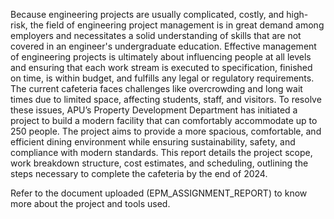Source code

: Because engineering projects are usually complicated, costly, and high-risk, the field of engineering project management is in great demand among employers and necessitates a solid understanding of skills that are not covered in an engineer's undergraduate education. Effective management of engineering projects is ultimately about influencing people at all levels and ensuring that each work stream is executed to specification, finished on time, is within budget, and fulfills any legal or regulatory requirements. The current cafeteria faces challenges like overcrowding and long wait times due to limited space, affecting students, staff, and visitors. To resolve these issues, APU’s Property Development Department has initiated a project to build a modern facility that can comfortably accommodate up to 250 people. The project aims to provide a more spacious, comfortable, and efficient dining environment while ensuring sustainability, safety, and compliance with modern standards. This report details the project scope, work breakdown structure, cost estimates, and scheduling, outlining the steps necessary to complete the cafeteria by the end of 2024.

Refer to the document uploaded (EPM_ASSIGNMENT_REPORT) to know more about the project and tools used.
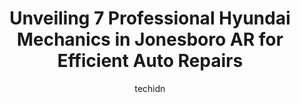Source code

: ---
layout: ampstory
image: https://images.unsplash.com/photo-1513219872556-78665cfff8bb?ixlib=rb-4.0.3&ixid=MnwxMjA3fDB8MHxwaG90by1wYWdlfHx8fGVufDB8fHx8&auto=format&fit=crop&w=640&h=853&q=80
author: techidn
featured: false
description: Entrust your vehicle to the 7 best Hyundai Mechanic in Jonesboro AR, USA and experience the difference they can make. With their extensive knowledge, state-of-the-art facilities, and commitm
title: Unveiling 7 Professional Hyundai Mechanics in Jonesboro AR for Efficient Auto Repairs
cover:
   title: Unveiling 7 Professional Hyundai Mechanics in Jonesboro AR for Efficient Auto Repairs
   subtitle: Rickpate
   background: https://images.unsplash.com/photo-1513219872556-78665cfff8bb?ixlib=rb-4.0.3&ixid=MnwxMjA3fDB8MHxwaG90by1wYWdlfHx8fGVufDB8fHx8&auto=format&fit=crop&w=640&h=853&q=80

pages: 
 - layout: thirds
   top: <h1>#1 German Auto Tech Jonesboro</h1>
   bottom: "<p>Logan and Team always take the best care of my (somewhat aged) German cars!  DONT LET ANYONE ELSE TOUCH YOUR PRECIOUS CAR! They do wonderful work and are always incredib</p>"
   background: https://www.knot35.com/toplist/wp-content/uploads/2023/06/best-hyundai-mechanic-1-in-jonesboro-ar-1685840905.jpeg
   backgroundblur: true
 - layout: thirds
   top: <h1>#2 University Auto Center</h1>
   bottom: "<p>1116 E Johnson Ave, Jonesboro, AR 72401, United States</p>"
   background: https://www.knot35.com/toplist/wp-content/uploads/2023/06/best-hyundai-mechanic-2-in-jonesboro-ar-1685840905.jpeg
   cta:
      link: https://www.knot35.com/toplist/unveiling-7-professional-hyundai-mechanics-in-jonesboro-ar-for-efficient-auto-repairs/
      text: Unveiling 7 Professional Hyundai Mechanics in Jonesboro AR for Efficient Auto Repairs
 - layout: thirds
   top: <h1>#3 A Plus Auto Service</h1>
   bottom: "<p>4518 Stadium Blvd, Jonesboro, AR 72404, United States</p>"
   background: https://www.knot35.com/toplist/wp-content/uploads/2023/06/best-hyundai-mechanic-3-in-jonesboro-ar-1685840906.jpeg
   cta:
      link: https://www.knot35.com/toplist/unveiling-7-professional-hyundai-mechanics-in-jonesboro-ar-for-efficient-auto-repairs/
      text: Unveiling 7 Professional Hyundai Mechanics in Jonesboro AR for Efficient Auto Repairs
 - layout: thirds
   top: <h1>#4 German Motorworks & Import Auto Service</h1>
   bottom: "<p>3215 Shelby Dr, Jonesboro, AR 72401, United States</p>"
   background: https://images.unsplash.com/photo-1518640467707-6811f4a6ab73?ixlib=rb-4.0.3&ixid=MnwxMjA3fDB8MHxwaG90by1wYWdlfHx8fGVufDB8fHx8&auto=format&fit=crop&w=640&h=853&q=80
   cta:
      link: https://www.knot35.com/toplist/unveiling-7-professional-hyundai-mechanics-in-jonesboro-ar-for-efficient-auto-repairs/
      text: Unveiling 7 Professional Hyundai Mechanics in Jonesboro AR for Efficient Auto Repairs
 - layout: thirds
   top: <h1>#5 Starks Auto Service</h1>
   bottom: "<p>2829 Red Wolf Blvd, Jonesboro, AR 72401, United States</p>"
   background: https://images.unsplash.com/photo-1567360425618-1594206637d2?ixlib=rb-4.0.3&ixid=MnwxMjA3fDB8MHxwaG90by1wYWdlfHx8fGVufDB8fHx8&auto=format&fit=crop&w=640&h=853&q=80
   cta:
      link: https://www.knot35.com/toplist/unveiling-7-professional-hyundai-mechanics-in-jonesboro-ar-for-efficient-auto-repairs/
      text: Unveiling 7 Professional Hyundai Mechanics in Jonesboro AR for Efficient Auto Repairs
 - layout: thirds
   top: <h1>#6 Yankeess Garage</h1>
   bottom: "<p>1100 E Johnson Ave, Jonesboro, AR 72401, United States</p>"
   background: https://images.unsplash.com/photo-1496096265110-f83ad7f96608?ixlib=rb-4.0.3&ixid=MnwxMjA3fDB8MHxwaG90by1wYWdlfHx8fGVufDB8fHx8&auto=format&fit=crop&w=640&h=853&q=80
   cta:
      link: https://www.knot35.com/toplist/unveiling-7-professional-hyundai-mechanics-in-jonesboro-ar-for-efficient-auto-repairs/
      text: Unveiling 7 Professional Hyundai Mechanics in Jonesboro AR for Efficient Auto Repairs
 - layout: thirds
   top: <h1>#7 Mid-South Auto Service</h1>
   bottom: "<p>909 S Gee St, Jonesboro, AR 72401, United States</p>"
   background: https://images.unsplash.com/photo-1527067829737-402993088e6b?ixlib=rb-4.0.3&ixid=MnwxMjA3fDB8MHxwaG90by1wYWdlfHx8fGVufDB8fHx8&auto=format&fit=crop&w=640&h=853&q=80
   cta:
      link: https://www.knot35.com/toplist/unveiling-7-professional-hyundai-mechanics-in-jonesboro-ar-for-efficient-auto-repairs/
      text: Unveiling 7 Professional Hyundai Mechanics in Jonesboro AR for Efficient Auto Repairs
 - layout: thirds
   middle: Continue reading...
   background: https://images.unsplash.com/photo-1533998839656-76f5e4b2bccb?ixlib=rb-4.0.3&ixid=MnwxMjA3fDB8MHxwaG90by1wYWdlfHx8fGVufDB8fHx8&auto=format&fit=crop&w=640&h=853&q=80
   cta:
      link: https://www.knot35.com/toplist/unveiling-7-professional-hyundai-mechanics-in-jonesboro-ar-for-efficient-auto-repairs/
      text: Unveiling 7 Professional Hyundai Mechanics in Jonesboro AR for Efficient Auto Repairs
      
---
...
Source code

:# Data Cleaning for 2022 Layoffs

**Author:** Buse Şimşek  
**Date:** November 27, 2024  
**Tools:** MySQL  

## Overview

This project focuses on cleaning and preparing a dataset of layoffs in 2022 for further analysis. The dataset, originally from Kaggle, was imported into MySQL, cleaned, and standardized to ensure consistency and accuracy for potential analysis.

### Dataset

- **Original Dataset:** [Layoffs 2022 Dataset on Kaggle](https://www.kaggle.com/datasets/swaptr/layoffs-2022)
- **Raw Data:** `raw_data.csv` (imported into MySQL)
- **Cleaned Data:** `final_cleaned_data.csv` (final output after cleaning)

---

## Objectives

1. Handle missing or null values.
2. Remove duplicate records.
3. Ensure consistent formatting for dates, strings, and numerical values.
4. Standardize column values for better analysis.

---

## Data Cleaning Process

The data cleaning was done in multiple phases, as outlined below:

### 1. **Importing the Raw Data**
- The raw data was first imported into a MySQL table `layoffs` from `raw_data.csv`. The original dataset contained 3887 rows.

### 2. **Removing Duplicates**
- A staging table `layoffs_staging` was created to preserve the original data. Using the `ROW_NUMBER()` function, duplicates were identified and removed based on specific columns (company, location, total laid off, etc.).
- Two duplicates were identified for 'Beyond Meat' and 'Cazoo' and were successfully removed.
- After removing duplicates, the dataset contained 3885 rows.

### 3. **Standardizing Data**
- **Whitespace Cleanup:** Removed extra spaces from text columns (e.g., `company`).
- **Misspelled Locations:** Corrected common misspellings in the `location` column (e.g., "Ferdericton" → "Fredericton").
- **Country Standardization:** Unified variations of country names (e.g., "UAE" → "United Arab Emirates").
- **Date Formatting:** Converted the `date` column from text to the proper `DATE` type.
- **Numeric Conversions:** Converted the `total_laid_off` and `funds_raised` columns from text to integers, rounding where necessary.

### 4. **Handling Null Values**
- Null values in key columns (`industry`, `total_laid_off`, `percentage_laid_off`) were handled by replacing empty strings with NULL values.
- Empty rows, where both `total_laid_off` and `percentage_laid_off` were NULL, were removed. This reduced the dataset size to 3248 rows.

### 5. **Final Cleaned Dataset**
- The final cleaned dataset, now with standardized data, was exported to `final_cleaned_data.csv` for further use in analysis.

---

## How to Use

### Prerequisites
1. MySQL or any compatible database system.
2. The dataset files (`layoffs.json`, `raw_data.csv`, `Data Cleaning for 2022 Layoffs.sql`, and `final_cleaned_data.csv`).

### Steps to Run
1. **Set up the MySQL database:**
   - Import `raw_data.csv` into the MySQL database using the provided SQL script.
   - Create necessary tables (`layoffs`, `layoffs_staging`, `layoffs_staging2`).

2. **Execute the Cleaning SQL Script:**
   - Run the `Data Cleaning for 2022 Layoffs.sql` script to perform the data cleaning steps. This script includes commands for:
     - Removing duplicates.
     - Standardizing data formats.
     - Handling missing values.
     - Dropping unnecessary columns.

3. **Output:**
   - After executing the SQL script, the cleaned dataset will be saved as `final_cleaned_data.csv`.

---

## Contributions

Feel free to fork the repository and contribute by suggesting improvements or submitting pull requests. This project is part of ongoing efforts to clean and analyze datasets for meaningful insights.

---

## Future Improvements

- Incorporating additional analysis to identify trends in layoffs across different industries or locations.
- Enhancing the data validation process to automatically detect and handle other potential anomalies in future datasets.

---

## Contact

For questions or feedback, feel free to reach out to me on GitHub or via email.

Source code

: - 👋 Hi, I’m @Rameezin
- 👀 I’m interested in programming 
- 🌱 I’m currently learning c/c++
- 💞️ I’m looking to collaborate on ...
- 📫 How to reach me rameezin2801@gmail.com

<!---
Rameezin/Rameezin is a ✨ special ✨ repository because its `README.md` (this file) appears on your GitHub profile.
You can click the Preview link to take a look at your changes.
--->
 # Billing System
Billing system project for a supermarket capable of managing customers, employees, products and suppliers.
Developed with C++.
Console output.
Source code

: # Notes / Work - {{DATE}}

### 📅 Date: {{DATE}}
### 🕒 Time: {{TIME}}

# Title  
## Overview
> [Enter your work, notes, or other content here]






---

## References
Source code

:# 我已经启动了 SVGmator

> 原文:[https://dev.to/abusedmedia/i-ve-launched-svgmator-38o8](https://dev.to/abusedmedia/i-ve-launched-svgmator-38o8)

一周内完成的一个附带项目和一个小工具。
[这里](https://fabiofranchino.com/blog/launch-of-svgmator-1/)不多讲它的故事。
* * *
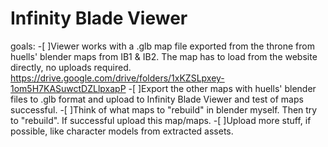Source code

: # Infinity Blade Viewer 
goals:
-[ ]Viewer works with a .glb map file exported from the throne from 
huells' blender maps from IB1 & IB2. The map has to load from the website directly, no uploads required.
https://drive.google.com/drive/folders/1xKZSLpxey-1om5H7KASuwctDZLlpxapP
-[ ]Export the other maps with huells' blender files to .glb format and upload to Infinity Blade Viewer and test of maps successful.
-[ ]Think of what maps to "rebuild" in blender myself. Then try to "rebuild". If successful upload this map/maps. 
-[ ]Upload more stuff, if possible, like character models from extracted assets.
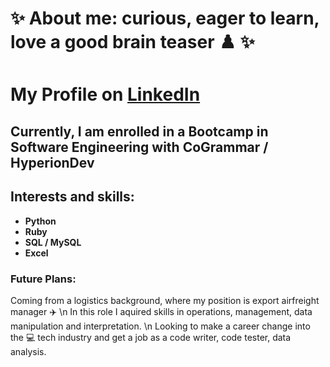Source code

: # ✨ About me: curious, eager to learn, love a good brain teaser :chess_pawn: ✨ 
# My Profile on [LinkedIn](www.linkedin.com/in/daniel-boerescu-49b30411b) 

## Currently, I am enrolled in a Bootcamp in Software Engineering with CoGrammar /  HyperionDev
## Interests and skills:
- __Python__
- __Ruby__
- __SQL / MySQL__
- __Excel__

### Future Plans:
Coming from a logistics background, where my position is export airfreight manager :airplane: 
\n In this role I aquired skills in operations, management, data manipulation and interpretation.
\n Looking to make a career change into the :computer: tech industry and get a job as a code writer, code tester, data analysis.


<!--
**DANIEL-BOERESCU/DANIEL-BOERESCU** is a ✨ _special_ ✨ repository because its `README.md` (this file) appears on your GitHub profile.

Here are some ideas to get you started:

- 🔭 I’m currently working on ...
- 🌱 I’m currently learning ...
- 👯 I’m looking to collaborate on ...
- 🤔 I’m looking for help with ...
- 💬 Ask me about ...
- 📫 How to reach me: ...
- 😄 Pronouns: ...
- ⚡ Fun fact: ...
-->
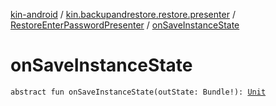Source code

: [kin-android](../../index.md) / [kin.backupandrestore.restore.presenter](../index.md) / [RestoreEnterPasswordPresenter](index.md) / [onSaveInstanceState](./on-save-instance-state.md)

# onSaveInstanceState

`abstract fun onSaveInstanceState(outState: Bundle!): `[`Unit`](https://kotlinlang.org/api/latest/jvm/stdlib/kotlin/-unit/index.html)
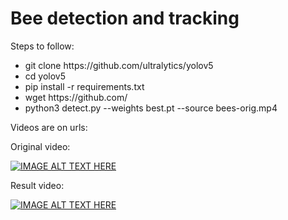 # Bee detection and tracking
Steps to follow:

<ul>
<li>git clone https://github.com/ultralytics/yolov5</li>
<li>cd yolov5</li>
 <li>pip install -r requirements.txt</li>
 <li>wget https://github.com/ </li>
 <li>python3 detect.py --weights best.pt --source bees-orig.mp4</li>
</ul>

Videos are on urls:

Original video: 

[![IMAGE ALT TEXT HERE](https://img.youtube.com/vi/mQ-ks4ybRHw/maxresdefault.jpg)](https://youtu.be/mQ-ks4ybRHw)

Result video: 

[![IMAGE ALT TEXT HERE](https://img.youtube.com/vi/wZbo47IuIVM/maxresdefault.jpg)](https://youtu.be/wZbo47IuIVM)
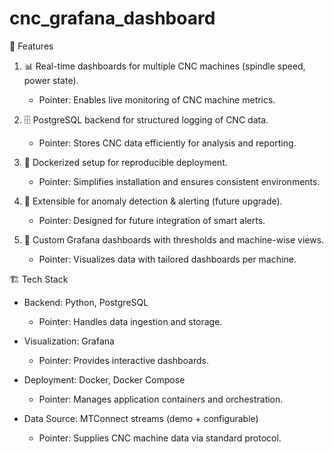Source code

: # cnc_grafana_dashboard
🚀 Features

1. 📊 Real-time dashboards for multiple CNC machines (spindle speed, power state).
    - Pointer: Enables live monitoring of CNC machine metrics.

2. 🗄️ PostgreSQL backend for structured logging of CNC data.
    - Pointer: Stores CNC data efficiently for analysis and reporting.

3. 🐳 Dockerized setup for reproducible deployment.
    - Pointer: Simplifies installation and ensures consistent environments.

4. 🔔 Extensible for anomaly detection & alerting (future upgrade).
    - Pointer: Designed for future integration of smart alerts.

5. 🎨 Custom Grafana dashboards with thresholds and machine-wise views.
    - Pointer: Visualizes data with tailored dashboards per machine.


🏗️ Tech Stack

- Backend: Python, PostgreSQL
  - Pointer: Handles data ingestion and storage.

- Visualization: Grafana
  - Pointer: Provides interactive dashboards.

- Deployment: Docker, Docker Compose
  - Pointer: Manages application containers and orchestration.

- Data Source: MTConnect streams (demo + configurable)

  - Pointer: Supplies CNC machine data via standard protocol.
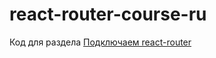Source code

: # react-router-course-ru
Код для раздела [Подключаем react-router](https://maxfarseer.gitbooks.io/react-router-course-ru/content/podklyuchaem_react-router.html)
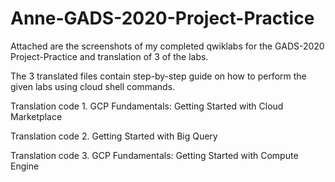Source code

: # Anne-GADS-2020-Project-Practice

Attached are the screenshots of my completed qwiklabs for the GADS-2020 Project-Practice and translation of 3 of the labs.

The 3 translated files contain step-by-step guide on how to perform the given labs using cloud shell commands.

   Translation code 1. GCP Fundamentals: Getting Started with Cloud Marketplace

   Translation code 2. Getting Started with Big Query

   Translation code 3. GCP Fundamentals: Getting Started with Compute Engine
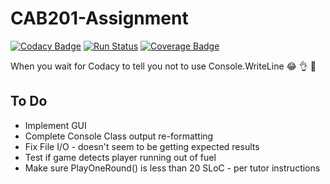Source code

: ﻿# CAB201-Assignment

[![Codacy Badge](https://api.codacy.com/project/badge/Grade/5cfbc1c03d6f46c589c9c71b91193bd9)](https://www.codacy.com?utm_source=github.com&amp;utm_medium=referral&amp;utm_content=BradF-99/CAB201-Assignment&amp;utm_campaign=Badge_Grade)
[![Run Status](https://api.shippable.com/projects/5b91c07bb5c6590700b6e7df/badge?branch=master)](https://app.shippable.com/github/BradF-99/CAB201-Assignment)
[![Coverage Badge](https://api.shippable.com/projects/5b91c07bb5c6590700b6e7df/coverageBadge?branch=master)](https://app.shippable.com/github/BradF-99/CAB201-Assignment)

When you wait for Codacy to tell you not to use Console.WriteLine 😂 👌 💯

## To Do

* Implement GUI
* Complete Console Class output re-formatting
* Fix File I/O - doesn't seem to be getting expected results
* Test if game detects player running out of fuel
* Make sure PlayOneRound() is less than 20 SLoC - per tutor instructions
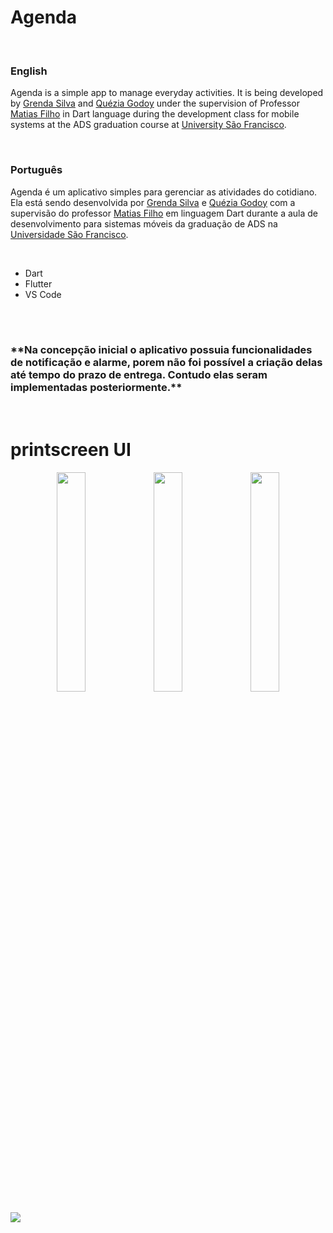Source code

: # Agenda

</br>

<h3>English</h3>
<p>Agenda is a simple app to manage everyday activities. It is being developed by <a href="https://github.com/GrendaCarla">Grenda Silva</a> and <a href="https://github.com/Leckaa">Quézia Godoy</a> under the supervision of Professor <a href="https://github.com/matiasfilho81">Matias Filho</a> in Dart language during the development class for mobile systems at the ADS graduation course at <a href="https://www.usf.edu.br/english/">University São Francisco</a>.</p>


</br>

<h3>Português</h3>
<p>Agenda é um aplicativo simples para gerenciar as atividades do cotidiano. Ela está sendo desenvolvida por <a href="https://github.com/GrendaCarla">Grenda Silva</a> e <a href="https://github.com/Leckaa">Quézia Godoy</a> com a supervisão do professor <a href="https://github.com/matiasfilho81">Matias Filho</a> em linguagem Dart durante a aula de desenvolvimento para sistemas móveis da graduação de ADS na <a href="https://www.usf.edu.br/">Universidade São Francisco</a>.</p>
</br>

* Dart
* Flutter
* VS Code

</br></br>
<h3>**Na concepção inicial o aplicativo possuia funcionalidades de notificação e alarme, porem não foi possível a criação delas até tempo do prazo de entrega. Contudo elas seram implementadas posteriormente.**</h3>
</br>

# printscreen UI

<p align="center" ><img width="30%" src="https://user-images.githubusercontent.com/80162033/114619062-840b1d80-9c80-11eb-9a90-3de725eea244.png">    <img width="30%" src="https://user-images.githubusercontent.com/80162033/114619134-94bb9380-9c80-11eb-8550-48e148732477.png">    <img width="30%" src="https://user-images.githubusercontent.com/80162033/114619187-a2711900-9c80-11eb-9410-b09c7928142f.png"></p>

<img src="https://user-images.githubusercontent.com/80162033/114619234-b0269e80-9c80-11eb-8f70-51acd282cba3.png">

Directions for this task =>
Beginning with the line containing "Hi, I’m @Rameezin" in the material above, copy every line exactly until you have copied the line containing "[这里](https://f".

Exercise response =>
: - 👋 Hi, I’m @Rameezin
- 👀 I’m interested in programming 
- 🌱 I’m currently learning c/c++
- 💞️ I’m looking to collaborate on ...
- 📫 How to reach me rameezin2801@gmail.com

<!---
Rameezin/Rameezin is a ✨ special ✨ repository because its `README.md` (this file) appears on your GitHub profile.
You can click the Preview link to take a look at your changes.
--->
 # Billing System
Billing system project for a supermarket capable of managing customers, employees, products and suppliers.
Developed with C++.
Console output.
Source code

: # Notes / Work - {{DATE}}

### 📅 Date: {{DATE}}
### 🕒 Time: {{TIME}}

# Title  
## Overview
> [Enter your work, notes, or other content here]






---

## References
Source code

:# 我已经启动了 SVGmator

> 原文:[https://dev.to/abusedmedia/i-ve-launched-svgmator-38o8](https://dev.to/abusedmedia/i-ve-launched-svgmator-38o8)

一周内完成的一个附带项目和一个小工具。
[这里](https://fabiofranchino.com/blog/launch-of-svgmator-1/)不多讲它的故事。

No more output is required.